1 The Day-in-the-Life is structured left to right typically from home through commute to work or another context. Left to right and clockwise movement is normal reading flow for North America and many countries. If this is not true for your region create a variant guided by the principles.

2 The final design of each of the graphics for the Contextual Design models was iterated with users in Visioning Sessions. After their early use we talked about what worked and didn’t, where participants were confused, and what models prompted the most design ideas. The structures of the models we present as a standard part of Contextual Design have stood the test of successful use.

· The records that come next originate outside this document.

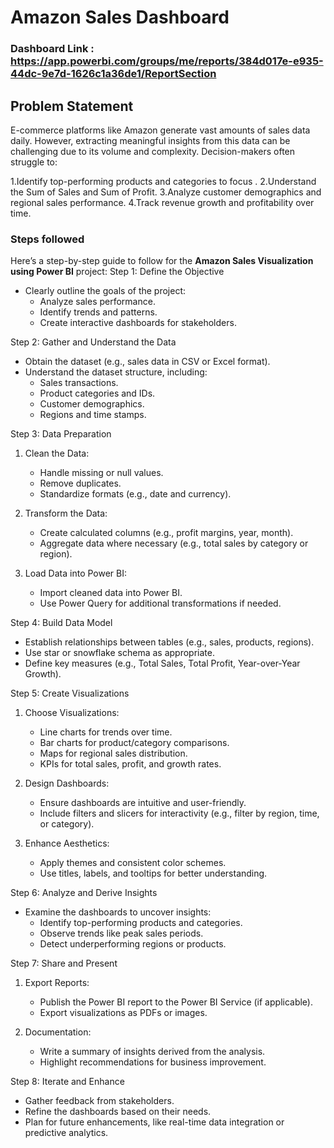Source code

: # Amazon Sales Dashboard

### Dashboard Link : https://app.powerbi.com/groups/me/reports/384d017e-e935-44dc-9e7d-1626c1a36de1/ReportSection

## Problem Statement

E-commerce platforms like Amazon generate vast amounts of sales data daily. However, extracting meaningful insights from this data can be challenging due to its volume and complexity. Decision-makers often struggle to:

1.Identify top-performing products and categories to focus .
2.Understand the Sum of Sales and Sum of Profit.
3.Analyze customer demographics and regional sales performance.
4.Track revenue growth and profitability over time.

### Steps followed 
Here’s a step-by-step guide to follow for the **Amazon Sales Visualization using Power BI** project:
Step 1: Define the Objective  
- Clearly outline the goals of the project:  
  - Analyze sales performance.  
  - Identify trends and patterns.  
  - Create interactive dashboards for stakeholders.  

Step 2: Gather and Understand the Data  
- Obtain the dataset (e.g., sales data in CSV or Excel format).  
- Understand the dataset structure, including:  
  - Sales transactions.  
  - Product categories and IDs.  
  - Customer demographics.  
  - Regions and time stamps.  

Step 3: Data Preparation  
1. Clean the Data:  
   - Handle missing or null values.  
   - Remove duplicates.  
   - Standardize formats (e.g., date and currency).  

2. Transform the Data:  
   - Create calculated columns (e.g., profit margins, year, month).  
   - Aggregate data where necessary (e.g., total sales by category or region).  

3. Load Data into Power BI:  
   - Import cleaned data into Power BI.  
   - Use Power Query for additional transformations if needed.  

Step 4: Build Data Model  
- Establish relationships between tables (e.g., sales, products, regions).  
- Use star or snowflake schema as appropriate.  
- Define key measures (e.g., Total Sales, Total Profit, Year-over-Year Growth).  

Step 5: Create Visualizations  
1. Choose Visualizations:  
   - Line charts for trends over time.  
   - Bar charts for product/category comparisons.  
   - Maps for regional sales distribution.  
   - KPIs for total sales, profit, and growth rates.  

2. Design Dashboards:  
   - Ensure dashboards are intuitive and user-friendly.  
   - Include filters and slicers for interactivity (e.g., filter by region, time, or category).  

3. Enhance Aesthetics:  
   - Apply themes and consistent color schemes.  
   - Use titles, labels, and tooltips for better understanding.  

Step 6: Analyze and Derive Insights  
- Examine the dashboards to uncover insights:  
  - Identify top-performing products and categories.  
  - Observe trends like peak sales periods.  
  - Detect underperforming regions or products.  

Step 7: Share and Present  
1. Export Reports:  
   - Publish the Power BI report to the Power BI Service (if applicable).  
   - Export visualizations as PDFs or images.  

2. Documentation:  
   - Write a summary of insights derived from the analysis.  
   - Highlight recommendations for business improvement.  

Step 8: Iterate and Enhance  
- Gather feedback from stakeholders.  
- Refine the dashboards based on their needs.  
- Plan for future enhancements, like real-time data integration or predictive analytics.  




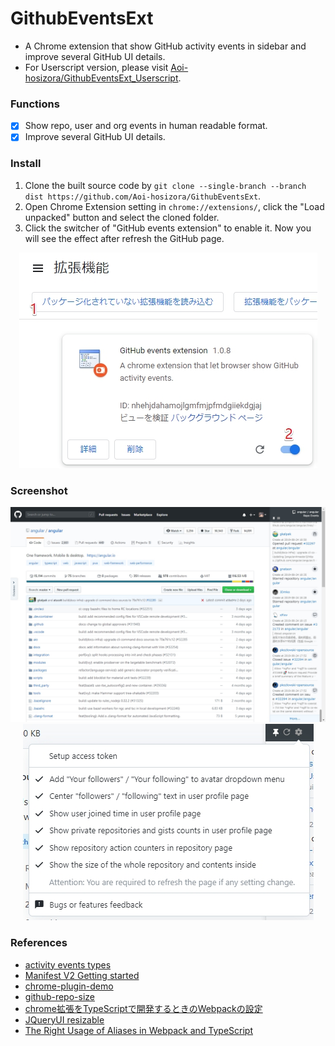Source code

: # GithubEventsExt

+ A Chrome extension that show GitHub activity events in sidebar and improve several GitHub UI details.
+ For Userscript version, please visit [Aoi-hosizora/GithubEventsExt_Userscript](https://github.com/Aoi-hosizora/GithubEventsExt_Userscript).

### Functions

+ [x] Show repo, user and org events in human readable format.
+ [x] Improve several GitHub UI details.

### Install

1. Clone the built source code by `git clone --single-branch --branch dist https://github.com/Aoi-hosizora/GithubEventsExt`.
2. Open Chrome Extension setting in `chrome://extensions/`, click the "Load unpacked" button and select the cloned folder.
3. Click the switcher of "GitHub events extension" to enable it. Now you will see the effect after refresh the GitHub page.

<p align="center">
<img src="./assets/how-to-install.jpg" alt="how-to-install" />
</p>

### Screenshot

<p align="center">
<img src="./assets/screenshot-sidebar.jpg" alt="screenshot-sidebar" />
<img src="./assets/screenshot-setting.jpg" alt="screenshot-setting" />
</p>

### References

+ [activity events types](https://developer.github.com/v3/activity/events/types/)
+ [Manifest V2 Getting started](https://developer.chrome.com/docs/extensions/mv2/getstarted/)
+ [chrome-plugin-demo](https://github.com/sxei/chrome-plugin-demo)
+ [github-repo-size](https://github.com/harshjv/github-repo-size)
+ [chrome拡張をTypeScriptで開発するときのWebpackの設定](https://qiita.com/okumurakengo/items/1a4404c20b0bf10f2c68)
+ [JQueryUI resizable](https://jqueryui.com/resizable/)
+ [The Right Usage of Aliases in Webpack and TypeScript](https://betterprogramming.pub/the-right-usage-of-aliases-in-webpack-typescript-4418327f47fa)
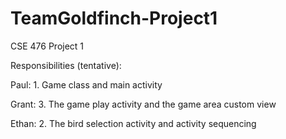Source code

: # TeamGoldfinch-Project1
CSE 476 Project 1

Responsibilities (tentative):

Paul: 1. Game class and main activity

Grant: 3. The game play activity and the game area custom view

Ethan: 2. The bird selection activity and activity sequencing
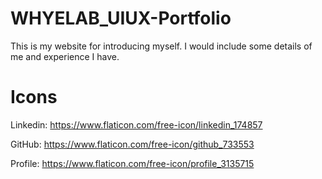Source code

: # WHYELAB_UIUX-Portfolio

This is my website for introducing myself. I would include some details of me and experience I have. 

# Icons

Linkedin: https://www.flaticon.com/free-icon/linkedin_174857

GitHub: https://www.flaticon.com/free-icon/github_733553

Profile: https://www.flaticon.com/free-icon/profile_3135715
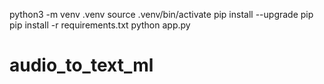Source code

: 

python3 -m venv .venv
source .venv/bin/activate
pip install --upgrade pip
pip install -r requirements.txt
python app.py
# audio_to_text_ml
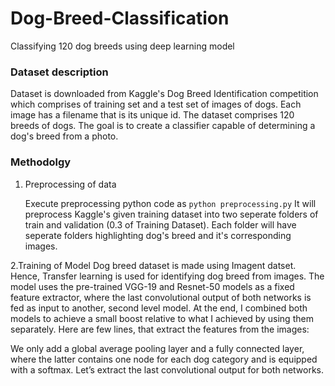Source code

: # Dog-Breed-Classification
Classifying 120 dog breeds using deep learning model
### Dataset description
Dataset is downloaded from Kaggle's Dog Breed Identification competition which comprises of training set and a test set of images of dogs. Each image has a filename that is its unique id. The dataset comprises 120 breeds of dogs. The goal  is to create a classifier capable of determining a dog's breed from a photo.
### Methodolgy
1. Preprocessing of data

    Execute preprocessing python code as 
   `
   python preprocessing.py
 ` 
It will preprocess Kaggle's given training dataset into two seperate folders of train and validation (0.3 of Training Dataset). Each folder will have seperate folders highlighting dog's breed and it's corresponding images.

2.Training of Model
Dog breed dataset is made using Imagent datset. Hence, Transfer learning is used for identifying dog breed from images. The model uses the pre-trained VGG-19 and Resnet-50 models as a fixed feature extractor, where the last convolutional output of both networks is fed as input to another, second level model. At the end, I combined both models to achieve a small boost relative to what I achieved by using them separately. Here are few lines, that extract the features from the images:

We only add a global average pooling layer and a fully connected layer, where the latter contains one node for each dog category and is equipped with a softmax. Let’s extract the last convolutional output for both networks.
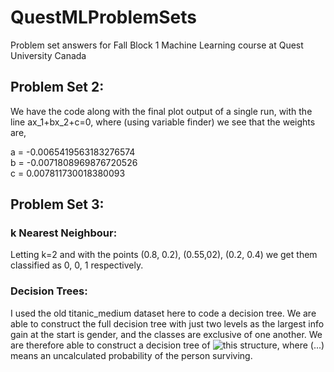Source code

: # QuestMLProblemSets
Problem set answers for Fall Block 1 Machine Learning course at Quest University Canada

## Problem Set 2:
We have the code along with the final plot output of a single run, with the line ax_1+bx_2+c=0, where (using variable finder) we see that the weights are,

a = -0.0065419563183276574  
b = -0.0071808969876720526  
c = 0.007811730018380093

## Problem Set 3:
### k Nearest Neighbour:  
Letting k=2 and with the points (0.8, 0.2), (0.55,02), (0.2, 0.4) we get them classified as 0, 0, 1 respectively.

### Decision Trees:
I used the old titanic_medium dataset here to code a decision tree. We are able to construct the full decision tree with just two levels as the largest info gain at the start is gender, and the classes are exclusive of one another. We are therefore able to construct a decision tree of ![this](mermaidjs.github.io/mermaid-live-editor/#/view/eyJjb2RlIjoiZ3JhcGggVERcbkEoRmVtYWxlPykgLS0-fHl8IEIoQ2xhc3MyPylcbkEgLS0-fG58IEMoQ2xhc3MxPylcbkItLT58eXxEKC4uLilcbkItLT58bnxFKENsYXNzMz8pXG5DLS0-fHl8RiguLi4pXG5DLS0-fG58RyhDbGFzczM_KVxuRS0tPnx5fEgoLi4uKVxuRS0tPnxufEkoQ2xhc3MxKVxuRy0tPnx5fEooLi4uKVxuRy0tPnxufEsoQ2xhc3MyKVxuIiwibWVybWFpZCI6eyJ0aGVtZSI6ImRlZmF1bHQifX0) structure, where (...) means an uncalculated probability of the person surviving.
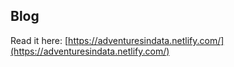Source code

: ## Blog

Read it here: [https://adventuresindata.netlify.com/](https://adventuresindata.netlify.com/)
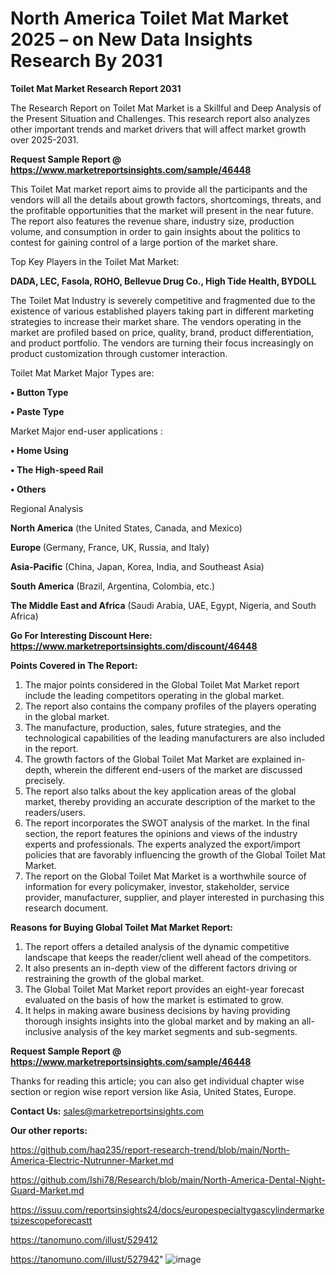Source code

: # North America Toilet Mat Market 2025 – on New Data Insights Research By 2031

<strong>Toilet Mat Market Research Report 2031</strong>

The Research Report on Toilet Mat Market is a Skillful and Deep Analysis of the Present Situation and Challenges. This research report also analyzes other important trends and market drivers that will affect market growth over 2025-2031.

<strong>Request Sample Report @ <a href=https://www.marketreportsinsights.com/sample/46448>https://www.marketreportsinsights.com/sample/46448</a></strong>

This Toilet Mat market report aims to provide all the participants and the vendors will all the details about growth factors, shortcomings, threats, and the profitable opportunities that the market will present in the near future. The report also features the revenue share, industry size, production volume, and consumption in order to gain insights about the politics to contest for gaining control of a large portion of the market share.

Top Key Players in the Toilet Mat Market:

<strong>DADA, LEC, Fasola, ROHO, Bellevue Drug Co., High Tide Health, BYDOLL</strong>

The Toilet Mat Industry is severely competitive and fragmented due to the existence of various established players taking part in different marketing strategies to increase their market share. The vendors operating in the market are profiled based on price, quality, brand, product differentiation, and product portfolio. The vendors are turning their focus increasingly on product customization through customer interaction.

Toilet Mat Market Major Types are:

<strong>•  Button Type

•  Paste Type</strong>

Market Major end-user applications :

<strong>•  Home Using

•  The High-speed Rail

•  Others</strong>

Regional Analysis

</u><strong><b>North America</b></strong> (the United States, Canada, and Mexico)

<strong><b>Europe </b></strong>(Germany, France, UK, Russia, and Italy)

<strong><b>Asia-Pacific</b></strong> (China, Japan, Korea, India, and Southeast Asia)

<strong><b>South America</b></strong> (Brazil, Argentina, Colombia, etc.)

<strong><b>The Middle East and Africa</b></strong> (Saudi Arabia, UAE, Egypt, Nigeria, and South Africa)

<strong>Go For Interesting Discount Here: <a href=https://www.marketreportsinsights.com/discount/46448>https://www.marketreportsinsights.com/discount/46448</a></strong>

<strong>Points Covered in The Report:</strong>
<ol>
  <li>The major points considered in the Global Toilet Mat Market report include the leading competitors operating in the global market.</li>
  <li>The report also contains the company profiles of the players operating in the global market.</li>
  <li>The manufacture, production, sales, future strategies, and the technological capabilities of the leading manufacturers are also included in the report.</li>
  <li>The growth factors of the Global Toilet Mat Market are explained in-depth, wherein the different end-users of the market are discussed precisely.</li>
  <li>The report also talks about the key application areas of the global market, thereby providing an accurate description of the market to the readers/users.</li>
  <li>The report incorporates the SWOT analysis of the market. In the final section, the report features the opinions and views of the industry experts and professionals. The experts analyzed the export/import policies that are favorably influencing the growth of the Global Toilet Mat Market.</li>
  <li>The report on the Global Toilet Mat Market is a worthwhile source of information for every policymaker, investor, stakeholder, service provider, manufacturer, supplier, and player interested in purchasing this research document.</li>
</ol>
<strong>Reasons for Buying Global Toilet Mat Market Report:</strong>

<ol>
  <li>The report offers a detailed analysis of the dynamic competitive landscape that keeps the reader/client well ahead of the competitors.</li>
  <li>It also presents an in-depth view of the different factors driving or restraining the growth of the global market.</li>
  <li>The Global Toilet Mat Market report provides an eight-year forecast evaluated on the basis of how the market is estimated to grow.</li>
  <li>It helps in making aware business decisions by having providing thorough insights insights into the global market and by making an all-inclusive analysis of the key market segments and sub-segments.</li>
</ol>
<strong>Request Sample Report @ <a href=https://www.marketreportsinsights.com/sample/46448>https://www.marketreportsinsights.com/sample/46448</a></strong>


Thanks for reading this article; you can also get individual chapter wise section or region wise report version like Asia, United States, Europe.

<strong>Contact Us:</strong>
sales@marketreportsinsights.com

<strong>Our other reports:</strong>

<a href=https://github.com/haq235/report-research-trend/blob/main/North-America-Electric-Nutrunner-Market.md>https://github.com/haq235/report-research-trend/blob/main/North-America-Electric-Nutrunner-Market.md</a>

<a href=https://github.com/Ishi78/Research/blob/main/North-America-Dental-Night-Guard-Market.md>https://github.com/Ishi78/Research/blob/main/North-America-Dental-Night-Guard-Market.md</a>

<a href=https://issuu.com/reportsinsights24/docs/europespecialtygascylindermarketsizescopeforecastt>https://issuu.com/reportsinsights24/docs/europespecialtygascylindermarketsizescopeforecastt</a>

<a href=https://tanomuno.com/illust/529412>https://tanomuno.com/illust/529412</a>

<a href=https://tanomuno.com/illust/527942>https://tanomuno.com/illust/527942</a>"
![image](https://github.com/user-attachments/assets/18dc2cb6-8c23-4357-ad91-e7eff27e2beb)
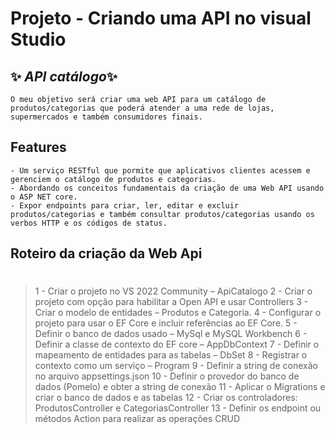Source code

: # Projeto - Criando uma API no visual Studio
## ✨ _API catálogo_✨

    O meu objetivo será criar uma web API para um catálogo de produtos/categorias que poderá atender a uma rede de lojas, supermercados e também consumidores finais.



## Features

    - Um serviço RESTful que pormite que aplicativos clientes acessem e gerenciem o catálogo de produtos e categorias.
    - Abordando os conceitos fundamentais da criação de uma Web API usando o ASP NET core.
    - Expor endpoints para criar, ler, editar e excluir produtos/categorias e também consultar produtos/categorias usando os verbos HTTP e os códigos de status.


## Roteiro da criação da Web Api
#
#
> 1 - Criar o projeto no VS 2022 Community – ApiCatalogo
> 2 - Criar o projeto com opção para habilitar a Open API e usar Controllers
> 3 - Criar o modelo de entidades – Produtos e Categoria.
> 4 - Configurar o projeto para usar o EF Core e incluir referências ao EF Core.
> 5 - Definir o banco de dados usado – MySql e MySQL Workbench
> 6 - Definir a classe de contexto do EF core – AppDbContext
> 7 - Definir o mapeamento de entidades para as tabelas – DbSet<T>
> 8 - Registrar o contexto como um serviço – Program
> 9 - Definir a string de conexão no arquivo appsettings.json
> 10 - Definir o provedor do banco de dados (Pomelo) e obter a string de conexão
> 11 - Aplicar o Migrations e criar o banco de dados e as tabelas
> 12 - Criar os controladores: ProdutosController e CategoriasController
> 13 - Definir os endpoint ou métodos Action para realizar as operações CRUD

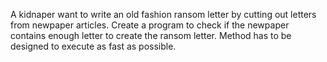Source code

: A kidnaper want to write an old fashion ransom letter by cutting out letters from newpaper articles. Create a program to check if the newpaper contains enough letter to create the ransom letter. Method has to be designed to execute as fast as possible.
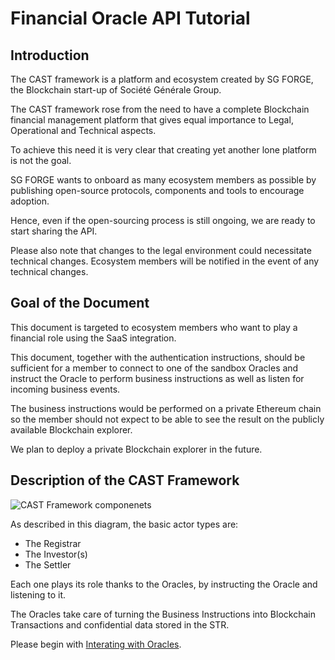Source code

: # Financial Oracle API Tutorial

## Introduction

The CAST framework is a platform and ecosystem created by SG FORGE, the Blockchain start-up of Société Générale Group.

The CAST framework rose from the need to have a complete Blockchain financial management platform that gives equal importance to Legal, Operational and Technical aspects.

To achieve this need it is very clear that creating yet another lone platform is not the goal.

SG FORGE wants to onboard as many ecosystem members as possible by publishing open-source protocols, components and tools to encourage adoption.

Hence, even if the open-sourcing process is still ongoing, we are ready to start sharing the API.

Please also note that changes to the legal environment could necessitate technical changes.
Ecosystem members will be notified in the event of any technical changes.

## Goal of the Document

This document is targeted to ecosystem members who want to play a financial role using the SaaS integration.

This document, together with the authentication instructions, should be sufficient for a member to connect to one of the sandbox Oracles and instruct the Oracle to perform business instructions as well as listen for incoming business events.

The business instructions would be performed on a private Ethereum chain so the member should not expect to be able to see the result on the publicly available Blockchain explorer.

We plan to deploy a private Blockchain explorer in the future.

## Description of the CAST Framework

![CAST Framework componenets](./img/forge-ecosystem-components.png)

As described in this diagram, the basic actor types are:

- The Registrar
- The Investor(s)
- The Settler

Each one plays its role thanks to the Oracles, by instructing the Oracle and listening to it.

The Oracles take care of turning the Business Instructions into Blockchain Transactions and confidential data stored in the STR.

Please begin with [Interating with Oracles](modules/explorerFRO.md).
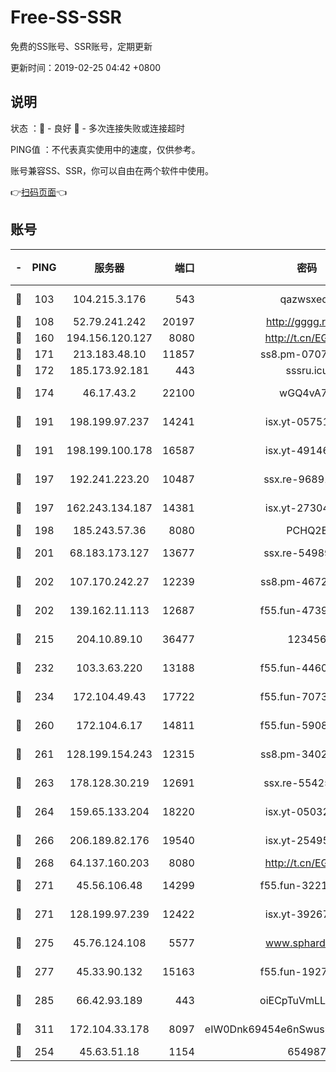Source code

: # Free-SS-SSR

免费的SS账号、SSR账号，定期更新

更新时间：2019-02-25 04:42 +0800

## 说明

状态     ：🙂 - 良好 🙁 - 多次连接失败或连接超时

PING值   ：不代表真实使用中的速度，仅供参考。

账号兼容SS、SSR，你可以自由在两个软件中使用。

👉[扫码页面](https://liesauer.github.io/free-ss-ssr.github.io/)👈

## 账号

|-|PING|服务器|端口|密码|加密方式|区域|
|:----:|:----:|:-----:|-----:|:----:|:----:|:----:|
|🙂|103|104.215.3.176|543|qazwsxedc|aes-256-gcm|JP|
|🙂|108|52.79.241.242|20197|http://gggg.rocks|chacha20|KR|
|🙂|160|194.156.120.127|8080|http://t.cn/EGJIyrl|rc4-md5|RU|
|🙂|171|213.183.48.10|11857|ss8.pm-07077864|rc4-md5|RU|
|🙂|172|185.173.92.181|443|sssru.icu|rc4-md5|RU|
|🙂|174|46.17.43.2|22100|wGQ4vA7D|aes-256-gcm|RU|
|🙂|191|198.199.97.237|14241|isx.yt-05751748|aes-256-cfb|US|
|🙂|191|198.199.100.178|16587|isx.yt-49146501|aes-256-cfb|US|
|🙂|197|192.241.223.20|10487|ssx.re-96891906|aes-256-cfb|US|
|🙂|197|162.243.134.187|14381|isx.yt-27304607|aes-256-cfb|US|
|🙂|198|185.243.57.36|8080|PCHQ2E|rc4-md5|US|
|🙂|201|68.183.173.127|13677|ssx.re-54989679|aes-256-cfb|US|
|🙂|202|107.170.242.27|12239|ss8.pm-46728067|aes-256-cfb|US|
|🙂|202|139.162.11.113|12687|f55.fun-47392375|aes-256-cfb|SG|
|🙂|215|204.10.89.10|36477|123456|aes-256-cfb|US|
|🙂|232|103.3.63.220|13188|f55.fun-44609917|aes-256-cfb|SG|
|🙂|234|172.104.49.43|17722|f55.fun-70732779|aes-256-cfb|SG|
|🙂|260|172.104.6.17|14811|f55.fun-59087446|aes-256-cfb|US|
|🙂|261|128.199.154.243|12315|ss8.pm-34025795|aes-256-cfb|SG|
|🙂|263|178.128.30.219|12691|ssx.re-55425348|aes-256-cfb|SG|
|🙂|264|159.65.133.204|18220|isx.yt-05032112|aes-256-cfb|SG|
|🙂|266|206.189.82.176|19540|isx.yt-25495933|aes-256-cfb|SG|
|🙂|268|64.137.160.203|8080|http://t.cn/EGJIyrl|rc4-md5|CA|
|🙂|271|45.56.106.48|14299|f55.fun-32217905|aes-256-cfb|US|
|🙂|271|128.199.97.239|12422|isx.yt-39267697|aes-256-cfb|SG|
|🙂|275|45.76.124.108|5577|www.sphard.com|aes-256-cfb|AU|
|🙂|277|45.33.90.132|15163|f55.fun-19270599|aes-256-cfb|US|
|🙂|285|66.42.93.189|443|oiECpTuVmLLxk4Ts|aes-256-cfb|US|
|🙂|311|172.104.33.178|8097|eIW0Dnk69454e6nSwuspv9DmS201tQ0D|aes-256-cfb|SG|
|🙂|254|45.63.51.18|1154|654987|chacha20|US|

3 For those who read the first edition of this book, this is a good example of the difference between a role name on the Flow Model and an identity element. “Trip Planner” would be a fine role name.

4 If you are a very distributed team you may choose to capture this data online in a document structured into the levels of connection. Then you will need to print these with very big font to consolidate. If only one person is remoting in, we recommend capturing data in paper where the rest of the team can watch for quality. It’s hard to monitor multiple online models and the Affinity notes.

5 The Collaboration Model is a variant of the original Flow Model but focused more narrowly on a work group, or small group of people doing something together. If you are familiar with Flow Model consolidation you may apply that thinking here.

6 To develop the Sensation Board we collaborated with our wonderful team from GM using data and the same principles of for design communication we have been discussing.